# Exercise description
Copy exactly the lines from the beginning of the data down to and including the line holding "For low motor", without any pictures.

# Records from a dataset
━━━━

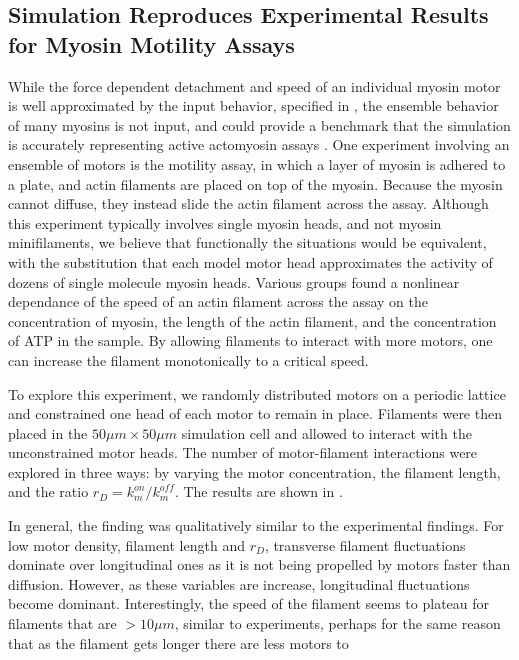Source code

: \documentclass[12pt]{article}
\begin{document}
\subsection{Simulation Reproduces Experimental Results for Myosin Motility Assays}
While the force dependent detachment and speed of an individual myosin motor is well approximated by
the input behavior, specified in , the ensemble behavior of many
myosins is not input, and could provide a benchmark that the simulation is accurately representing active actomyosin
assays \cite{walcott2012}. One experiment involving an ensemble of motors is the motility assay, in which a layer of myosin is
adhered to a plate, and actin filaments are placed on top of the myosin. Because the myosin cannot diffuse, they instead
slide the actin filament across the assay.
Although this experiment typically involves single myosin heads, and not myosin minifilaments, we believe that
functionally the situations would be equivalent, with the substitution that each model motor head approximates the
activity of dozens of single molecule myosin heads. 
Various groups \cite{harris1993, umemoto1990} found a
nonlinear dependance of the speed of an actin filament across the assay on the concentration of myosin, the length of
the actin filament, and the concentration of ATP in the sample. By allowing filaments to interact with more motors, one
can increase the filament monotonically to a critical speed. 
\par
To explore this experiment, we randomly distributed motors on a periodic lattice and
constrained one head of each motor to remain in place. Filaments were then placed in the $50\mu m\times50\mu m$ simulation cell and 
allowed to interact with the unconstrained motor heads. The number of motor-filament interactions were explored in three
ways: by varying the motor concentration, the filament length, and the ratio $r_D = k_m^{on}/k_m^{off}$. 
The results are shown in . 
\par
In general, the finding was qualitatively similar to the experimental findings. 
For low motor density, filament length and $r_D$, transverse filament fluctuations dominate over longitudinal ones as
it is not being propelled by motors faster than diffusion. However, as these variables are increase, longitudinal
fluctuations become dominant. Interestingly, the speed of the filament seems to plateau for filaments that are $>10\mu
m$, similar to experiments, perhaps for the same reason that as the filament gets longer there are less motors to
\end{document}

━━━━

# Solution
Source code

: \documentclass[12pt]{article}
\begin{document}
\subsection{Simulation Reproduces Experimental Results for Myosin Motility Assays}
While the force dependent detachment and speed of an individual myosin motor is well approximated by
the input behavior, specified in , the ensemble behavior of many
myosins is not input, and could provide a benchmark that the simulation is accurately representing active actomyosin
assays \cite{walcott2012}. One experiment involving an ensemble of motors is the motility assay, in which a layer of myosin is
adhered to a plate, and actin filaments are placed on top of the myosin. Because the myosin cannot diffuse, they instead
slide the actin filament across the assay.
Although this experiment typically involves single myosin heads, and not myosin minifilaments, we believe that
functionally the situations would be equivalent, with the substitution that each model motor head approximates the
activity of dozens of single molecule myosin heads. 
Various groups \cite{harris1993, umemoto1990} found a
nonlinear dependance of the speed of an actin filament across the assay on the concentration of myosin, the length of
the actin filament, and the concentration of ATP in the sample. By allowing filaments to interact with more motors, one
can increase the filament monotonically to a critical speed. 
\par
To explore this experiment, we randomly distributed motors on a periodic lattice and
constrained one head of each motor to remain in place. Filaments were then placed in the $50\mu m\times50\mu m$ simulation cell and 
allowed to interact with the unconstrained motor heads. The number of motor-filament interactions were explored in three
ways: by varying the motor concentration, the filament length, and the ratio $r_D = k_m^{on}/k_m^{off}$. 
The results are shown in . 
\par
In general, the finding was qualitatively similar to the experimental findings. 
For low motor density, filament length and $r_D$, transverse filament fluctuations dominate over longitudinal ones as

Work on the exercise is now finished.